Jordan was mixed-race◦– black, white and maybe something else, something exotic like South American or Egyptian. Tall and lean, but shy of lanky. His skin was the color of caramel and flawless, his hair was black and curly, but loose, like it didn’t have the will to wind itself up into an Afro, and so it hung down to his shoulders in corkscrew curls. He was beautiful alright, big brown doe eyes and sculpted lips, the lower one a pale rose pink. Beautiful and troubled boys◦– I still got no defense against them.
“You gonna come or what?” he asked.
I blushed, thinking he had caught me looking at him, before I realized he was holding out a leaflet.
“Huh?” It was cheaply printed, black ink on blue paper. There was a photograph of a flying saucer. Not a real one obviously. I’m not a total dick. It was from one of those 1950s films, that always look like the color’s been turned up too high, and where the sexy space aliens look like those women from the B-52s.
The leaflet read “PREPARE TO ASCEND”. It told me that there was a meeting tonight for anyone who was ready for “the trip of lifetime”.
“Are you gonna be there?” I asked, before kicking myself for how desperate that made me sound.
Jordan chuckled, and for a second I was sure he’d seen straight through me, then he looked a little sad and shrugged.
“It ain’t like I’ve anyplace else to be,” he said.
“How dumb are you?” My father yelled and waved the leaflet in my face. “Those folk are as crazy as snakes and twice as dangerous.”
Well, at least now I knew for sure that he was going through my things.
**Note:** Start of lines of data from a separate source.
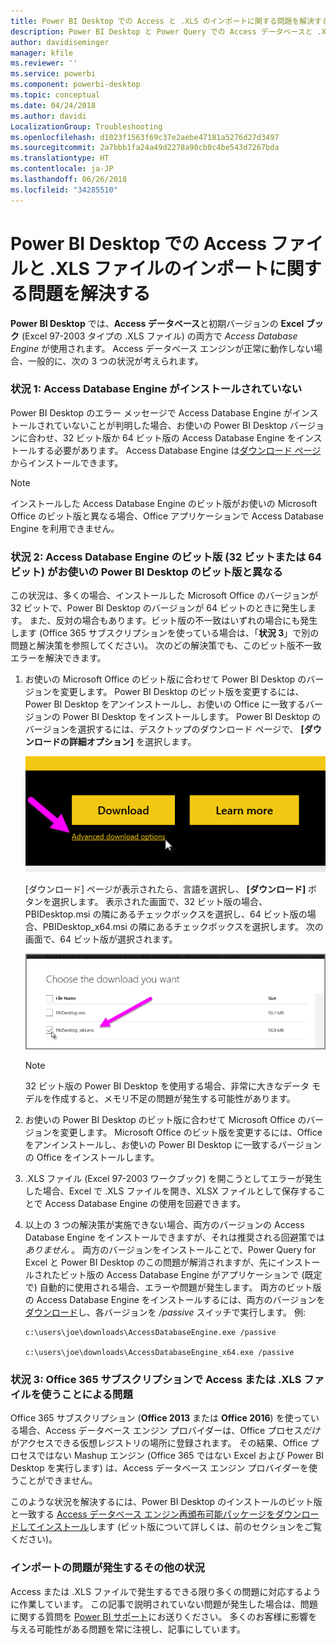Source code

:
 ```yaml
---
title: Power BI Desktop での Access と .XLS のインポートに関する問題を解決する
description: Power BI Desktop と Power Query での Access データベースと .XLS スプレッドシートのインポート問題を解決する
author: davidiseminger
manager: kfile
ms.reviewer: ''
ms.service: powerbi
ms.component: powerbi-desktop
ms.topic: conceptual
ms.date: 04/24/2018
ms.author: davidi
LocalizationGroup: Troubleshooting
ms.openlocfilehash: d1023f1563f69c37e2aebe47181a5276d27d3497
ms.sourcegitcommit: 2a7bbb1fa24a49d2278a90cb0c4be543d7267bda
ms.translationtype: HT
ms.contentlocale: ja-JP
ms.lasthandoff: 06/26/2018
ms.locfileid: "34285510"
---
```

# <a name="resolve-issues-importing-access-and-xls-files-in-power-bi-desktop"></a>Power BI Desktop での Access ファイルと .XLS ファイルのインポートに関する問題を解決する
**Power BI Desktop** では、**Access データベース**と初期バージョンの **Excel ブック** (Excel 97-2003 タイプの .XLS ファイル) の両方で *Access Database Engine* が使用されます。 Access データベース エンジンが正常に動作しない場合、一般的に、次の 3 つの状況が考えられます。

### <a name="situation-1-no-access-database-engine-installed"></a>状況 1: Access Database Engine がインストールされていない
Power BI Desktop のエラー メッセージで Access Database Engine がインストールされていないことが判明した場合、お使いの Power BI Desktop バージョンに合わせ、32 ビット版か 64 ビット版の Access Database Engine をインストールする必要があります。 Access Database Engine は[ダウンロード ページ](http://www.microsoft.com/en-us/download/details.aspx?id=13255)からインストールできます。

>[!NOTE]
>インストールした Access Database Engine のビット版がお使いの Microsoft Office のビット版と異なる場合、Office アプリケーションで Access Database Engine を利用できません。

### <a name="situation-2-the-access-database-engine-bit-version-32-bit-or-64-bit-is-different-from-your-power-bi-desktop-bit-version"></a>状況 2: Access Database Engine のビット版 (32 ビットまたは 64 ビット) がお使いの Power BI Desktop のビット版と異なる
この状況は、多くの場合、インストールした Microsoft Office のバージョンが 32 ビットで、Power BI Desktop のバージョンが 64 ビットのときに発生します。 また、反対の場合もあります。ビット版の不一致はいずれの場合にも発生します (Office 365 サブスクリプションを使っている場合は、「**状況 3**」で別の問題と解決策を参照してください)。 次のどの解決策でも、このビット版不一致エラーを解決できます。

1. お使いの Microsoft Office のビット版に合わせて Power BI Desktop のバージョンを変更します。 Power BI Desktop のビット版を変更するには、Power BI Desktop をアンインストールし、お使いの Office に一致するバージョンの Power BI Desktop をインストールします。 Power BI Desktop のバージョンを選択するには、デスクトップのダウンロード ページで、 **[ダウンロードの詳細オプション]** を選択します。
   
   ![](media/desktop-access-database-errors/desktop-access-errors-1.png)
   
   [ダウンロード] ページが表示されたら、言語を選択し、 **[ダウンロード]** ボタンを選択します。 表示された画面で、32 ビット版の場合、PBIDesktop.msi の隣にあるチェックボックスを選択し、64 ビット版の場合、PBIDesktop_x64.msi の隣にあるチェックボックスを選択します。 次の画面で、64 ビット版が選択されます。
   
   ![](media/desktop-access-database-errors/desktop-access-errors-2.png)
   
   >[!NOTE]
   >32 ビット版の Power BI Desktop を使用する場合、非常に大きなデータ モデルを作成すると、メモリ不足の問題が発生する可能性があります。
2. お使いの Power BI Desktop のビット版に合わせて Microsoft Office のバージョンを変更します。 Microsoft Office のビット版を変更するには、Office をアンインストールし、お使いの Power BI Desktop に一致するバージョンの Office をインストールします。
3. .XLS ファイル (Excel 97-2003 ワークブック) を開こうとしてエラーが発生した場合、Excel で .XLS ファイルを開き、XLSX ファイルとして保存することで Access Database Engine の使用を回避できます。
4. 以上の 3 つの解決策が実施できない場合、両方のバージョンの Access Database Engine をインストールできますが、それは推奨される回避策では *ありません* 。 両方のバージョンをインストールことで、Power Query for Excel と Power BI Desktop のこの問題が解消されますが、先にインストールされたビット版の Access Database Engine がアプリケーションで (既定で) 自動的に使用される場合、エラーや問題が発生します。 両方のビット版の Access Database Engine をインストールするには、両方のバージョンを[ダウンロード](http://www.microsoft.com/en-us/download/details.aspx?id=13255)し、各バージョンを */passive* スイッチで実行します。 例:
   
       c:\users\joe\downloads\AccessDatabaseEngine.exe /passive
   
       c:\users\joe\downloads\AccessDatabaseEngine_x64.exe /passive

### <a name="situation-3-trouble-using-access-or-xls-files-with-an-office-365-subscription"></a>状況 3: Office 365 サブスクリプションで Access または .XLS ファイルを使うことによる問題
Office 365 サブスクリプション (**Office 2013** または **Office 2016**) を使っている場合、Access データベース エンジン プロバイダーは、Office プロセス*だけ*がアクセスできる仮想レジストリの場所に登録されます。 その結果、Office プロセスではない Mashup エンジン (Office 365 ではない Excel および Power BI Desktop を実行します) は、Access データベース エンジン プロバイダーを使うことができません。

このような状況を解決するには、Power BI Desktop のインストールのビット版と一致する [Access データベース エンジン再頒布可能パッケージをダウンロードしてインストール](http://www.microsoft.com/en-us/download/details.aspx?id=13255)します (ビット版について詳しくは、前のセクションをご覧ください)。

### <a name="other-situations-that-cause-import-issues"></a>インポートの問題が発生するその他の状況
Access または .XLS ファイルで発生するできる限り多くの問題に対応するように作業しています。 この記事で説明されていない問題が発生した場合は、問題に関する質問を [Power BI サポート](https://powerbi.microsoft.com/support/)にお送りください。 多くのお客様に影響を与える可能性がある問題を常に注視し、記事にしています。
I wouldn’t be hanging my jacket in the hall again anytime soon.
“Are you done?” I said, recklessly.
“No, I am not done. I will tell you when I am done. And get your hand off your hip,” he said and slapped my arm loose, “What kind of boy are you?”
“Tom!” My mom interjected.
I felt hot shame sting my face. Shame for what my father thought of me, and for my mother’s need to protect me from it. I stalked off to my room not saying another word, and laid low for a couple of hours.
My father and I hadn’t seen eye to eye since, well, since I could walk and talk. You don’t have to wear gold eye shadow for your Pa to know you’re never gonna be a quarterback. And as much as I act like I don’t give a twirly fuck what he thinks about me, it ain’t always easy to live with that look of disappointment on your father’s face.
I waited til I heard the opening music to “Highway to Heaven”, the only TV show my Pa said was worth giving the time of day and snuck out the front door with my sneakers in my hands.